そこで私が意識したのは、とてもシンプルなことでした。
- 必ず3食食べる
- 最初にタンパク質を口にする
- 白米・パンを完全に抜かない
「え、それで痩せたい人がいいの?」と思われるかもしれません。
でも結果として、暴食が止まり、リバウンドの芽が消えました。
運動は「脂肪燃焼」より「自律神経」を意識
以前の私は、「痩せたい=たくさん動かなきゃ」と思い込んでいました。
でも、更年期の体には逆効果だったのです。
ハードな運動は、ストレスホルモンを増やし、脂肪を溜め込みやすくします。
そこで私は、
- 朝の10分ストレッチ
- 夜の軽い散歩
- 深呼吸を意識した動き
これだけに切り替えました。
体重の減りは緩やかでしたが、
「戻らない体」ができていく感覚は、はっきりとありました。
匿名相談で多かった「更年期×ダイエット」のリアルな声
ここからは、私のもとに寄せられた匿名相談をもとに、
よくある悩みと、そのズバリ回答をお伝えします。
Q1:更年期に入ってから全然痩せません。もう無理でしょうか?
A:無理ではありません。
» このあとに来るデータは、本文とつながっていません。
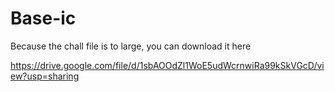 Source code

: # Base-ic

Because the chall file is to large, you can download it here

https://drive.google.com/file/d/1sbAOOdZl1WoE5udWcrnwiRa99kSkVGcD/view?usp=sharing
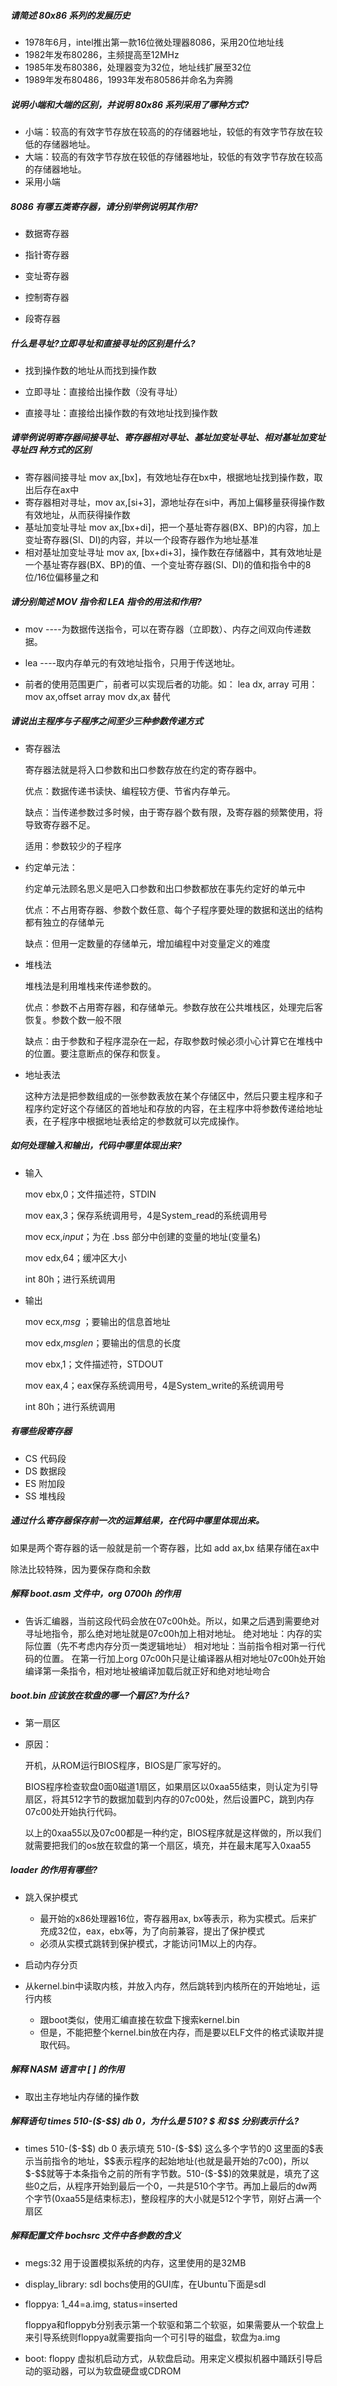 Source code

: ##### 请简述 80x86 系列的发展历史

- 1978年6月，intel推出第一款16位微处理器8086，采用20位地址线  
- 1982年发布80286，主频提高至12MHz
- 1985年发布80386，处理器变为32位，地址线扩展至32位
- 1989年发布80486，1993年发布80586并命名为奔腾

##### 说明小端和大端的区别，并说明 80x86 系列采用了哪种方式?

- 小端：较高的有效字节存放在较高的的存储器地址，较低的有效字节存放在较低的存储器地址。
- 大端：较高的有效字节存放在较低的存储器地址，较低的有效字节存放在较高的存储器地址。
- 采用小端

##### 8086 有哪五类寄存器，请分别举例说明其作用?

- 数据寄存器

- 指针寄存器

- 变址寄存器

- 控制寄存器

- 段寄存器

##### 什么是寻址?立即寻址和直接寻址的区别是什么?

- 找到操作数的地址从而找到操作数

- 立即寻址：直接给出操作数（没有寻址）

- 直接寻址：直接给出操作数的有效地址找到操作数

##### 请举例说明寄存器间接寻址、寄存器相对寻址、基址加变址寻址、相对基址加变址寻址四 种方式的区别

- 寄存器间接寻址 mov ax,[bx]，有效地址存在bx中，根据地址找到操作数，取出后存在ax中
- 寄存器相对寻址，mov ax,[si+3]，源地址存在si中，再加上偏移量获得操作数有效地址，从而获得操作数
- 基址加变址寻址 mov ax,[bx+di]，把一个基址寄存器(BX、BP)的内容，加上变址寄存器(SI、DI)的内容，并以一个段寄存器作为地址基准
- 相对基址加变址寻址 mov ax, [bx+di+3]，操作数在存储器中，其有效地址是一个基址寄存器(BX、BP)的值、一个变址寄存器(SI、DI)的值和指令中的8位/16位偏移量之和

##### 请分别简述 MOV 指令和 LEA 指令的用法和作用?

- mov ----为数据传送指令，可以在寄存器（立即数）、内存之间双向传递数据。
- lea ----取内存单元的有效地址指令，只用于传送地址。

- 前者的使用范围更广，前者可以实现后者的功能。如：
  lea dx, array
  可用：
  mov ax,offset array
  mov dx,ax
  替代

##### 请说出主程序与子程序之间至少三种参数传递方式

- 寄存器法

  寄存器法就是将入口参数和出口参数存放在约定的寄存器中。

  优点：数据传递书读快、编程较方便、节省内存单元。

  缺点：当传递参数过多时候，由于寄存器个数有限，及寄存器的频繁使用，将导致寄存器不足。

  适用：参数较少的子程序

- 约定单元法：

  约定单元法顾名思义是吧入口参数和出口参数都放在事先约定好的单元中

  优点：不占用寄存器、参数个数任意、每个子程序要处理的数据和送出的结构都有独立的存储单元

  缺点：但用一定数量的存储单元，增加编程中对变量定义的难度

- 堆栈法

  堆栈法是利用堆栈来传递参数的。

  优点：参数不占用寄存器，和存储单元。参数存放在公共堆栈区，处理完后客恢复。参数个数一般不限

  缺点：由于参数和子程序混杂在一起，存取参数时候必须小心计算它在堆栈中的位置。要注意断点的保存和恢复。

- 地址表法

  这种方法是把参数组成的一张参数表放在某个存储区中，然后只要主程序和子程序约定好这个存储区的首地址和存放的内容，在主程序中将参数传递给地址表，在子程序中根据地址表给定的参数就可以完成操作。

##### 如何处理输入和输出，代码中哪里体现出来?

- 输入

  mov ebx,0；文件描述符，STDIN

  mov eax,3；保存系统调用号，4是System_read的系统调用号

  mov ecx,*input*；为在 .bss 部分中创建的变量的地址(变量名)

  mov edx,64；缓冲区大小

  int 80h；进行系统调用

- 输出

  mov ecx,*msg* ；要输出的信息首地址

  mov edx,*msglen*；要输出的信息的长度

  mov ebx,1；文件描述符，STDOUT

  mov eax,4；eax保存系统调用号，4是System_write的系统调用号

  int 80h；进行系统调用

##### 有哪些段寄存器

- CS 代码段
- DS 数据段
- ES 附加段
- SS 堆栈段

##### 通过什么寄存器保存前一次的运算结果，在代码中哪里体现出来。

如果是两个寄存器的话一般就是前一个寄存器，比如 add  ax,bx 结果存储在ax中

除法比较特殊，因为要保存商和余数

##### 解释 boot.asm 文件中，org 0700h 的作用

- 告诉汇编器，当前这段代码会放在07c00h处。所以，如果之后遇到需要绝对寻址地指令，那么绝对地址就是07c00h加上相对地址。
  绝对地址：内存的实际位置（先不考虑内存分页一类逻辑地址）
  相对地址：当前指令相对第一行代码的位置。
  在第一行加上org 07c00h只是让编译器从相对地址07c00h处开始编译第一条指令，相对地址被编译加载后就正好和绝对地址吻合

##### boot.bin 应该放在软盘的哪一个扇区?为什么?

- 第一扇区

- 原因：

  开机，从ROM运行BIOS程序，BIOS是厂家写好的。

  BIOS程序检查软盘0面0磁道1扇区，如果扇区以0xaa55结束，则认定为引导扇区，将其512字节的数据加载到内存的07c00处，然后设置PC，跳到内存07c00处开始执行代码。

  以上的0xaa55以及07c00都是一种约定，BIOS程序就是这样做的，所以我们就需要把我们的os放在软盘的第一个扇区，填充，并在最末尾写入0xaa55

##### loader 的作用有哪些?

- 跳入保护模式
  - 最开始的x86处理器16位，寄存器用ax, bx等表示，称为实模式。后来扩充成32位，eax，ebx等，为了向前兼容，提出了保护模式
  - 必须从实模式跳转到保护模式，才能访问1M以上的内存。

- 启动内存分页
- 从kernel.bin中读取内核，并放入内存，然后跳转到内核所在的开始地址，运行内核
  - 跟boot类似，使用汇编直接在软盘下搜索kernel.bin
  -  但是，不能把整个kernel.bin放在内存，而是要以ELF文件的格式读取并提取代码。

##### 解释 NASM 语言中 [ ] 的作用

- 取出主存地址内存储的操作数

##### 解释语句 times 510-(\$-\$\$) db 0，为什么是 510? \$ 和 \$\$ 分别表示什么?

- times 510-(\$-\$\$) db 0 表示填充 510-(\$-\$\$) 这么多个字节的0
  这里面的\$表示当前指令的地址，\$\$表示程序的起始地址(也就是最开始的7c00)，所以\$-\$\$就等于本条指令之前的所有字节数。510-(\$-\$\$)的效果就是，填充了这些0之后，从程序开始到最后一个0，一共是510个字节。再加上最后的dw两个字节(0xaa55是结束标志)，整段程序的大小就是512个字节，刚好占满一个扇区

##### 解释配置文件 bochsrc 文件中各参数的含义

- megs:32 用于设置模拟系统的内存，这里使用的是32MB

- display_library: sdl bochs使用的GUI库，在Ubuntu下面是sdl

- floppya: 1_44=a.img, status=inserted 

  floppya和floppyb分别表示第一个软驱和第二个软驱，如果需要从一个软盘上来引导系统则floppya就需要指向一个可引导的磁盘，软盘为a.img

- boot: floppy 虚拟机启动方式，从软盘启动。用来定义模拟机器中踊跃引导启动的驱动器，可以为软盘硬盘或CDROM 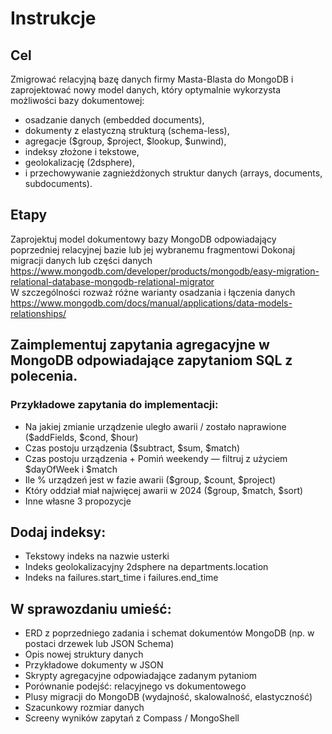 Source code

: # Instrukcje
## Cel 

Zmigrować relacyjną bazę danych firmy Masta-Blasta do MongoDB i zaprojektować nowy model danych, który optymalnie wykorzysta możliwości bazy dokumentowej: 


<ul>
  <li>osadzanie danych (embedded documents),  </li>
  <li>dokumenty z elastyczną strukturą (schema-less),  </li>
  <li>agregacje ($group, $project, $lookup, $unwind),  </li>
  <li>indeksy złożone i tekstowe,  </li>
  <li>geolokalizację (2dsphere),  </li>
  <li>i przechowywanie zagnieżdżonych struktur danych (arrays, documents, subdocuments).  </li>
</ul>



## Etapy 
Zaprojektuj model dokumentowy bazy MongoDB odpowiadający poprzedniej relacyjnej bazie lub jej wybranemu fragmentowi 
Dokonaj migracji danych lub części danych  
https://www.mongodb.com/developer/products/mongodb/easy-migration-relational-database-mongodb-relational-migrator<br />
W szczególności rozważ różne warianty osadzania i łączenia danych  
https://www.mongodb.com/docs/manual/applications/data-models-relationships/ 

 

## Zaimplementuj zapytania agregacyjne w MongoDB odpowiadające zapytaniom SQL z polecenia. 
### Przykładowe zapytania do implementacji: 

<ul>
  <li>Na jakiej zmianie urządzenie uległo awarii / zostało naprawione ($addFields, $cond, $hour)</li>
  <li>Czas postoju urządzenia ($subtract, $sum, $match)  </li>
  <li>Czas postoju urządzenia + Pomiń weekendy — filtruj z użyciem $dayOfWeek i $match  </li>
  <li>Ile % urządzeń jest w fazie awarii ($group, $count, $project) </li>
  <li>Który oddział miał najwięcej awarii w 2024 ($group, $match, $sort)</li>
  <li>Inne własne 3 propozycje </li>
</ul>

## Dodaj indeksy: 

<ul>
  <li>Tekstowy indeks na nazwie usterki </li>
  <li>Indeks geolokalizacyjny 2dsphere na departments.location </li>
  <li>Indeks na failures.start_time i failures.end_time </li>
</ul>


## W sprawozdaniu umieść: 

<ul>
  <li>ERD z poprzedniego zadania i schemat dokumentów MongoDB (np. w postaci drzewek lub JSON Schema) </li>
  <li>Opis nowej struktury danych </li>
  <li>Przykładowe dokumenty w JSON </li>
  <li>Skrypty agregacyjne odpowiadające zadanym pytaniom </li>
  <li>Porównanie podejść: relacyjnego vs dokumentowego </li>
  <li>Plusy migracji do MongoDB (wydajność, skalowalność, elastyczność) </li>
  <li>Szacunkowy rozmiar danych </li>
  <li>Screeny wyników zapytań z Compass / MongoShell </li>
</ul>

 
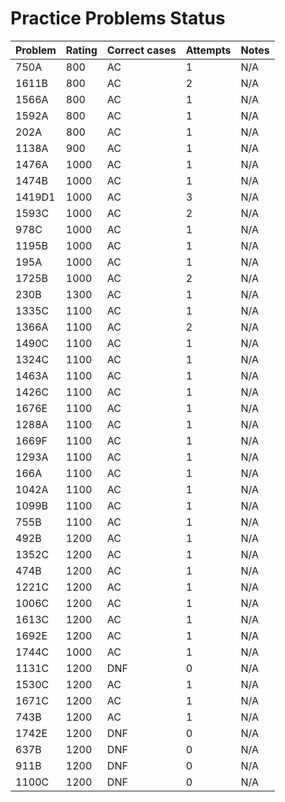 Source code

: # Practice Problems Status
Problem|Rating|Correct cases|Attempts|Notes
-|-|-|-|-
750A|800|AC|1|N/A
1611B|800|AC|2|N/A
1566A|800|AC|1|N/A
1592A|800|AC|1|N/A
202A|800|AC|1|N/A
1138A|900|AC|1|N/A
1476A|1000|AC|1|N/A
1474B|1000|AC|1|N/A
1419D1|1000|AC|3|N/A
1593C|1000|AC|2|N/A
978C|1000|AC|1|N/A
1195B|1000|AC|1|N/A
195A|1000|AC|1|N/A
1725B|1000|AC|2|N/A
230B|1300|AC|1|N/A
1335C|1100|AC|1|N/A
1366A|1100|AC|2|N/A
1490C|1100|AC|1|N/A
1324C|1100|AC|1|N/A
1463A|1100|AC|1|N/A
1426C|1100|AC|1|N/A
1676E|1100|AC|1|N/A
1288A|1100|AC|1|N/A
1669F|1100|AC|1|N/A
1293A|1100|AC|1|N/A
166A|1100|AC|1|N/A
1042A|1100|AC|1|N/A
1099B|1100|AC|1|N/A
755B|1100|AC|1|N/A
492B|1200|AC|1|N/A
1352C|1200|AC|1|N/A
474B|1200|AC|1|N/A
1221C|1200|AC|1|N/A
1006C|1200|AC|1|N/A
1613C|1200|AC|1|N/A
1692E|1200|AC|1|N/A
1744C|1000|AC|1|N/A
1131C|1200|DNF|0|N/A
1530C|1200|AC|1|N/A
1671C|1200|AC|1|N/A
743B|1200|AC|1|N/A
1742E|1200|DNF|0|N/A
637B|1200|DNF|0|N/A
911B|1200|DNF|0|N/A
1100C|1200|DNF|0|N/A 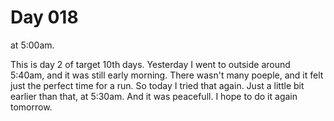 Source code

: # Day 018

at 5:00am.

This is day 2 of target 10th days. Yesterday I went to outside around 5:40am, and it was still early morning. There wasn't many poeple, and it felt just the perfect time for a run. So today I tried that again. Just a little bit earlier than that, at 5:30am. And it was peacefull. I hope to do it again tomorrow.
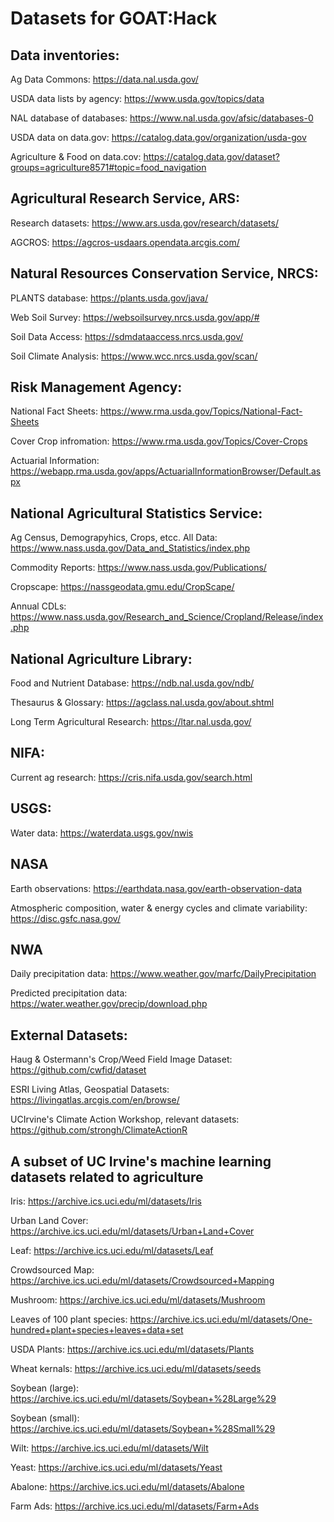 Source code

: # Datasets for GOAT:Hack

## Data inventories:

Ag Data Commons: https://data.nal.usda.gov/

USDA data lists by agency: https://www.usda.gov/topics/data

NAL database of databases: https://www.nal.usda.gov/afsic/databases-0

USDA data on data.gov: https://catalog.data.gov/organization/usda-gov

Agriculture & Food on data.cov: https://catalog.data.gov/dataset?groups=agriculture8571#topic=food_navigation

## Agricultural Research Service, ARS:
Research datasets: https://www.ars.usda.gov/research/datasets/ 

AGCROS: https://agcros-usdaars.opendata.arcgis.com/

## Natural Resources Conservation Service, NRCS:
PLANTS database: https://plants.usda.gov/java/

Web Soil Survey: https://websoilsurvey.nrcs.usda.gov/app/#

Soil Data Access: https://sdmdataaccess.nrcs.usda.gov/

Soil Climate Analysis: https://www.wcc.nrcs.usda.gov/scan/

## Risk Management Agency:

National Fact Sheets: https://www.rma.usda.gov/Topics/National-Fact-Sheets

Cover Crop infromation: https://www.rma.usda.gov/Topics/Cover-Crops

Actuarial Information: https://webapp.rma.usda.gov/apps/ActuarialInformationBrowser/Default.aspx

## National Agricultural Statistics Service:

Ag Census, Demograpyhics, Crops, etcc. All Data: https://www.nass.usda.gov/Data_and_Statistics/index.php

Commodity Reports: https://www.nass.usda.gov/Publications/

Cropscape: https://nassgeodata.gmu.edu/CropScape/

Annual CDLs: https://www.nass.usda.gov/Research_and_Science/Cropland/Release/index.php

## National Agriculture Library:
Food and Nutrient Database: https://ndb.nal.usda.gov/ndb/

Thesaurus & Glossary: https://agclass.nal.usda.gov/about.shtml

Long Term Agricultural Research: https://ltar.nal.usda.gov/

## NIFA:
Current ag research: https://cris.nifa.usda.gov/search.html

## USGS:
Water data: https://waterdata.usgs.gov/nwis

## NASA
Earth observations: https://earthdata.nasa.gov/earth-observation-data

Atmospheric composition, water & energy cycles and climate variability: https://disc.gsfc.nasa.gov/

## NWA 
Daily precipitation data: https://www.weather.gov/marfc/DailyPrecipitation 

Predicted precipitation data: https://water.weather.gov/precip/download.php

## External Datasets:
Haug & Ostermann's Crop/Weed Field Image Dataset: https://github.com/cwfid/dataset

ESRI Living Atlas, Geospatial Datasets: https://livingatlas.arcgis.com/en/browse/

UCIrvine's Climate Action Workshop, relevant datasets: https://github.com/strongh/ClimateActionR

## A subset of UC Irvine's machine learning datasets related to agriculture

Iris: https://archive.ics.uci.edu/ml/datasets/Iris

Urban Land Cover: https://archive.ics.uci.edu/ml/datasets/Urban+Land+Cover

Leaf: https://archive.ics.uci.edu/ml/datasets/Leaf

Crowdsourced Map: https://archive.ics.uci.edu/ml/datasets/Crowdsourced+Mapping

Mushroom: https://archive.ics.uci.edu/ml/datasets/Mushroom

Leaves of 100 plant species: https://archive.ics.uci.edu/ml/datasets/One-hundred+plant+species+leaves+data+set

USDA Plants: https://archive.ics.uci.edu/ml/datasets/Plants

Wheat kernals: https://archive.ics.uci.edu/ml/datasets/seeds

Soybean (large): https://archive.ics.uci.edu/ml/datasets/Soybean+%28Large%29

Soybean (small): https://archive.ics.uci.edu/ml/datasets/Soybean+%28Small%29

Wilt: https://archive.ics.uci.edu/ml/datasets/Wilt

Yeast: https://archive.ics.uci.edu/ml/datasets/Yeast

Abalone: https://archive.ics.uci.edu/ml/datasets/Abalone

Farm Ads: https://archive.ics.uci.edu/ml/datasets/Farm+Ads
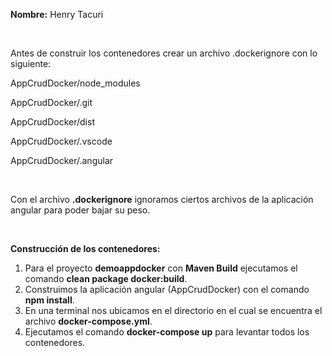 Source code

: **Nombre:** Henry Tacuri

<br>

Antes de construir los contenedores crear un archivo .dockerignore con lo siguiente:

AppCrudDocker/node_modules

AppCrudDocker/.git

AppCrudDocker/dist

AppCrudDocker/.vscode

AppCrudDocker/.angular

<br>

Con el archivo **.dockerignore** ignoramos ciertos archivos de la aplicación angular para poder bajar su peso.

<br>

**Construcción de los contenedores:**
1.	Para el proyecto **demoappdocker** con **Maven Build** ejecutamos el comando **clean package docker:build**.
2.	Construimos la aplicación angular (AppCrudDocker) con el comando **npm install**.
3.	En una terminal nos ubicamos en el directorio en el cual se encuentra el archivo **docker-compose.yml**. 
4.	Ejecutamos el comando **docker-compose up** para levantar todos los contenedores.

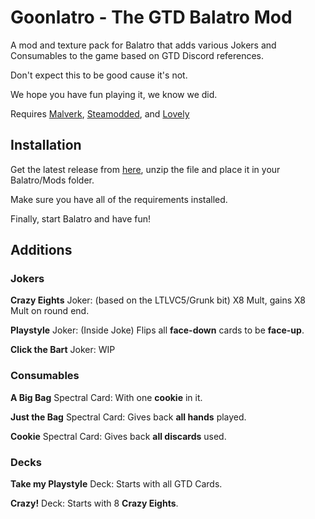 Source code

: # Goonlatro - The GTD Balatro Mod

A mod and texture pack for Balatro that adds various Jokers and Consumables to the game based on GTD Discord references.

Don't expect this to be good cause it's not.

We hope you have fun playing it, we know we did.

Requires [Malverk](https://github.com/Eremel/Malverk), [Steamodded](https://github.com/Steamodded/smods), and [Lovely](https://github.com/ethangreen-dev/lovely-injector)

## Installation
Get the latest release from [here](https://github.com/GoonsTowerDefense/goonlatro/releases), unzip the file and place it in your Balatro/Mods folder.

Make sure you have all of the requirements installed.

Finally, start Balatro and have fun!

## Additions

### Jokers
**Crazy Eights** Joker: (based on the LTLVC5/Grunk bit) X8 Mult, gains X8 Mult on round end.

**Playstyle** Joker: (Inside Joke) Flips all **face-down** cards to be **face-up**.

**Click the Bart** Joker: WIP

### Consumables
**A Big Bag** Spectral Card: With one **cookie** in it.

**Just the Bag** Spectral Card: Gives back **all hands** played.

**Cookie** Spectral Card: Gives back **all discards** used.

### Decks
**Take my Playstyle** Deck: Starts with all GTD Cards.

**Crazy!** Deck: Starts with 8 **Crazy Eights**.
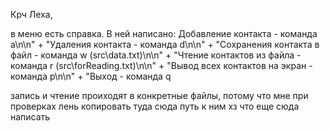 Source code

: Крч Леха,

в меню есть справка. В ней написано:
Добавление контакта  - команда a\n\n" +
                "Удаления контакта -  команда d\n\n" +
                "Сохранения контакта в файл - команда w (src\\data.txt)\n\n" +
                "Чтение контактов из файла - команда r (src\\forReading.txt)\n\n" +
                "Вывод всех контактов на экран - команда p\n\n" +
                "Выход - команда q
            
запись и чтение проиходят в конкретные файлы, потому что мне при проверках лень копировать туда сюда путь к ним
хз что еще сюда написать
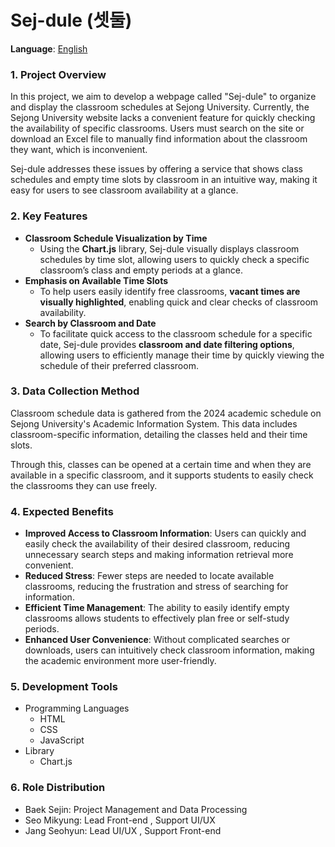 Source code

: # Sej-dule (셋둘)

**Language**: [English](README_KOR.md)

### 1. Project Overview

In this project, we aim to develop a webpage called "Sej-dule" to organize and display the classroom schedules at Sejong University. Currently, the Sejong University website lacks a convenient feature for quickly checking the availability of specific classrooms. Users must search on the site or download an Excel file to manually find information about the classroom they want, which is inconvenient.

Sej-dule addresses these issues by offering a service that shows class schedules and empty time slots by classroom in an intuitive way, making it easy for users to see classroom availability at a glance.


### 2. Key Features

- **Classroom Schedule Visualization by Time**
    - Using the **Chart.js** library, Sej-dule visually displays classroom schedules by time slot, allowing users to quickly check a specific classroom’s class and empty periods at a glance.
- **Emphasis on Available Time Slots**
    - To help users easily identify free classrooms, **vacant times are visually highlighted**, enabling quick and clear checks of classroom availability.
- **Search by Classroom and Date**
    - To facilitate quick access to the classroom schedule for a specific date, Sej-dule provides **classroom and date filtering options**, allowing users to efficiently manage their time by quickly viewing the schedule of their preferred classroom.

### 3. Data Collection Method

Classroom schedule data is gathered from the 2024 academic schedule on Sejong University's Academic Information System. This data includes classroom-specific information, detailing the classes held and their time slots.

Through this, classes can be opened at a certain time and when they are available in a specific classroom, and it supports students to easily check the classrooms they can use freely.

### 4. Expected Benefits

- **Improved Access to Classroom Information**: Users can quickly and easily check the availability of their desired classroom, reducing unnecessary search steps and making information retrieval more convenient.
- **Reduced Stress**: Fewer steps are needed to locate available classrooms, reducing the frustration and stress of searching for information.
- **Efficient Time Management**: The ability to easily identify empty classrooms allows students to effectively plan free or self-study periods.
- **Enhanced User Convenience**: Without complicated searches or downloads, users can intuitively check classroom information, making the academic environment more user-friendly.

### 5. Development Tools

- Programming Languages
    - HTML
    - CSS
    - JavaScript
- Library
    - Chart.js

### 6. Role Distribution

- Baek Sejin: Project Management and Data Processing
- Seo Mikyung: Lead Front-end , Support UI/UX
- Jang Seohyun: Lead UI/UX , Support Front-end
ただし「若い頃と同じやり方」は捨てる必要があります。
更年期は「痩せにくい時期」ではありますが、
「太り続けるしかない時期」ではありません。
体に合った方法に切り替えれば、確実に変化は出ます。
Q2:痩せたいのに、甘いものがやめられません
A:意思が弱いのではなく、血糖値とストレスの問題です。
無理に我慢すると、必ず反動が来ます。
まずは食事のリズムを整え、
「食べてもいい状態」を作ることが最優先です。
Q3:体重が少し増えただけで落ち込みます
A:体重=評価、になっている状態です。
更年期は水分量やホルモンで簡単に1〜2kg変動します。
数字ではなく、「生活が安定しているか」を基準にしてください。
Q4:何度もリバウンドしていて自信がありません
A:それは失敗ではなく、データです。
リバウンドした経験がある人ほど、
「何をすると太るか」を知っています。
そこを活かせば、次は必ず安定します。
Q5:更年期でも本当に痩せたいと思っていいのでしょうか
A:もちろんです。
「痩せたい」と思うことは、
「自分を大切にしたい」という気持ちの裏返しです。
年齢で諦める必要はありません。
Q6:家族に理解されず、ダイエットが続きません
A:理解されなくて大丈夫です。
まずは自分が自分の味方になること。
行動が変われば、周囲の反応は後から変わります。
更年期ダイエットで一番大切なのは「自分との関係修復」
ダイエットというと、どうしても
- 何を食べるか
- どれくらい動くか
に意識が向きがちです。
でも、更年期ダイエットの本質はそこではありません。
どれだけ自分を責めずに続けられるか。
私自身、自己肯定感を取り戻したことで、
体は自然と変わり始めました。
まとめ|リバウンドを制する者は、ダイエットを制す
一時的に痩せることは、誰でもできます。
でも、戻らない体を作れる人は少ない。
もし今、
- ダイエットに疲れている
- 何度もリバウンドしている
- それでも痩せたいと思っている
なら、あなたは間違っていません。
やり方を変えるタイミングが来ているだけです。
更年期は終わりではなく、再スタートです。
リバウンドを制する者は、ダイエットを制す。
この言葉を、今のあなたに贈ります。